A 32-bit Å-machine

Natrium729 · June 5, 2026, 1:14am

Oh, I didn’t mean to put it in the spec! Just use uncompressed text (the best very probably being UTF-8). And if ever someone want to distribute their aastory file, then they can gzip it themself. Like, is there a point to compress text on the VM side in most cases, nowadays? (For modern machines, at least.)

Off-topic, but having coded a Glulx interpreter in full safe Rust without any issue, I’m a bit curious about what you’re talking about.

Draconis · June 5, 2026, 1:26am

If I remember right, Dannii needed to incorporate a large external library into his Rust interpreter just to normalize dates. It was a while ago, though.

Natrium729 · June 5, 2026, 1:35am

Ah, then that’s Glk, not Glulx, and dates are an optional feature anyway. (I can see how it can be bothersome if your host doesn’t have a built-in function for that, but dates are complicated anyway.)

Draconis · June 5, 2026, 1:39am

Ah, I did misremember.
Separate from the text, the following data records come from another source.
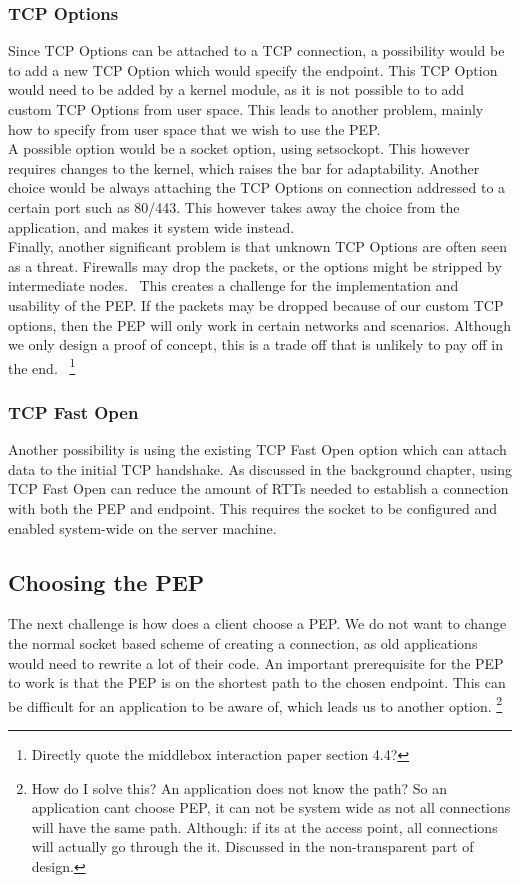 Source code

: \documentclass[a4paper,english, 11pt]{report}
\begin{document}
\subsubsection{TCP Options}
Since TCP Options can be attached to a TCP connection, a possibility would be to add a new TCP Option which would specify the endpoint. This TCP Option would need to be added by a kernel module, as it is not possible to to add custom TCP Options from user space. This leads to another problem, mainly how to specify from user space that we wish to use the PEP.\\
A possible option would be a socket option, using setsockopt. This however requires changes to the kernel, which raises the bar for adaptability. Another choice would be always attaching the TCP Options on connection addressed to a certain port such as 80/443. This however takes away the choice from the application, and makes it system wide instead.\\

Finally, another significant problem is that unknown TCP Options are often seen as a threat. Firewalls may drop the packets, or the options might be stripped by intermediate nodes.~\cite{middlebox_interactions} This creates a challenge for the implementation and usability of the PEP. If the packets may be dropped because of our custom TCP options, then the PEP will only work in certain networks and scenarios. Although we only design a proof of concept, this is a trade off that is unlikely to pay off in the end.~\cite{tcp_extendable}
\footnote{Directly quote the middlebox interaction paper section 4.4?}

\subsubsection{TCP Fast Open}
Another possibility is using the existing TCP Fast Open option which can attach data to the initial TCP handshake. As discussed in the background chapter, using TCP Fast Open can reduce the amount of RTTs needed to establish a connection with both the PEP and endpoint. This requires the socket to be configured and enabled system-wide on the server machine.

\subsection{Choosing the PEP}
The next challenge is how does a client choose a PEP. We do not want to change the normal socket based scheme of creating a connection, as old applications would need to rewrite a lot of their code. An important prerequisite for the PEP to work is that the PEP is on the shortest path to the chosen endpoint. This can be difficult for an application to be aware of, which leads us to another option. \footnote{How do I solve this? An application does not know the path? So an application cant choose PEP, it can not be system wide as not all connections will have the same path. Although: if its at the access point, all connections will actually go through the it. Discussed in the non-transparent part of design.}
\end{document}
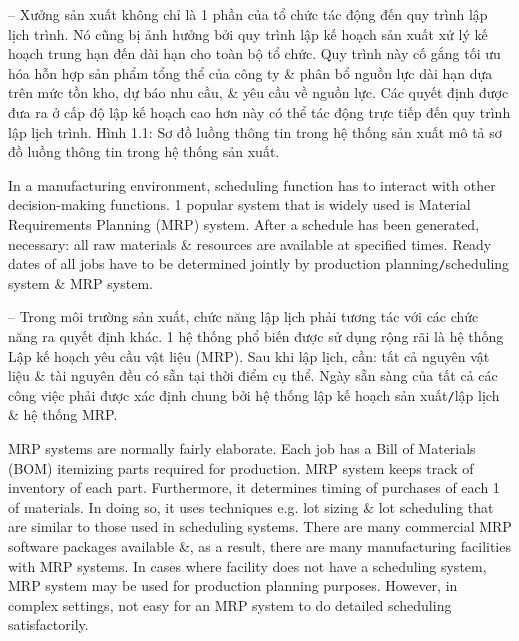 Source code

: \documentclass{article}
\begin{document}
\begin{itemize}
\begin{itemize}
\begin{itemize}
            -- Xưởng sản xuất không chỉ là 1 phần của tổ chức tác động đến quy trình lập lịch trình. Nó cũng bị ảnh hưởng bởi quy trình lập kế hoạch sản xuất xử lý kế hoạch trung hạn đến dài hạn cho toàn bộ tổ chức. Quy trình này cố gắng tối ưu hóa hỗn hợp sản phẩm tổng thể của công ty \& phân bổ nguồn lực dài hạn dựa trên mức tồn kho, dự báo nhu cầu, \& yêu cầu về nguồn lực. Các quyết định được đưa ra ở cấp độ lập kế hoạch cao hơn này có thể tác động trực tiếp đến quy trình lập lịch trình. {\sf Hình 1.1: Sơ đồ luồng thông tin trong hệ thống sản xuất} mô tả sơ đồ luồng thông tin trong hệ thống sản xuất.
            
            In a manufacturing environment, scheduling function has to interact with other decision-making functions. 1 popular system that is widely used is Material Requirements Planning (MRP) system. After a schedule has been generated, necessary: all raw materials \& resources are available at specified times. Ready dates of all jobs have to be determined jointly by production planning{\tt/}scheduling system \& MRP system.
            
            -- Trong môi trường sản xuất, chức năng lập lịch phải tương tác với các chức năng ra quyết định khác. 1 hệ thống phổ biến được sử dụng rộng rãi là hệ thống Lập kế hoạch yêu cầu vật liệu (MRP). Sau khi lập lịch, cần: tất cả nguyên vật liệu \& tài nguyên đều có sẵn tại thời điểm cụ thể. Ngày sẵn sàng của tất cả các công việc phải được xác định chung bởi hệ thống lập kế hoạch sản xuất{\tt/}lập lịch \& hệ thống MRP.
            
            MRP systems are normally fairly elaborate. Each job has a Bill of Materials (BOM) itemizing parts required for production. MRP system keeps track of inventory of each part. Furthermore, it determines timing of purchases of each 1 of materials. In doing so, it uses techniques e.g. lot sizing \& lot scheduling that are similar to those used in scheduling systems. There are many commercial MRP software packages available \&, as a result, there are many manufacturing facilities with MRP systems. In cases where facility does not have a scheduling system, MRP system may be used for production planning purposes. However, in complex settings, not easy for an MRP system to do detailed scheduling satisfactorily.
            

\end{itemize}
\end{itemize}
\end{itemize}
\end{document}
My bad!

But yeah, my takeaway from that situation was “don’t assume a common library will always be available to implement your spec”. The Dialog project tries hard not to require any external libraries whatsoever (the compiler has it own database of casing pairs for Unicode characters!) for maximum portability, which is a pain, but generally workable.

Candy64 · June 5, 2026, 1:53am

They really are and often times overlooked. Even if your tool chain outputs a static 32-bit libc. The static 32-bit libc Y2K moment is only about 12 years away.

Dannii · June 5, 2026, 2:05am

To give a little context, the actual date processing code is small, but the library brings in a huge amount of debug printing code. I’m hoping that will be fixed in the future. Or I could also implement it myself.

Gzip is basically ubiquitous now. I use a 4kb JS library, and other languages would have even smaller options when compiled down to native code. But compressing individual strings wouldn’t be very effective.

jwalrus · June 5, 2026, 7:19am

I feel like it’s worth pointing out here that negative numbers in Dialog aren’t happening without an update to the Å-machine spec, and it’s not realistic to add them to the 16-bit version at this point, so a 32-bit Å-machine probably does help you.

There’s no reason that Å-machine files have to be confined to web play, it’s just that, like @Draconis said, no-one has written a non-C64 offline interpreter that people actually want to use.

This idea worries me a bit, because Dialog has some nice output capabilities that I think haven’t been explored before largely because they don’t mesh with Glk’s assumptions. Would we end up with a substandard Å-machine interpreter just for the sake of making it part of e.g. Gargoyle?

Draconis · June 5, 2026, 3:12pm

It would probably end up like how Dialog currently does output on the Z-machine: handling bold, italic, reverse, monospace, color, and vertical margins, but not the full suite of CSS properties. Depending on the Glk library it could also adjust the text size and horizontal margins.

The big thing it can’t do that the web interpreter can is having an inline status bar that disappears when the next one is printed. But it might be possible to fake that with some windowing tricks depending on the Glk library.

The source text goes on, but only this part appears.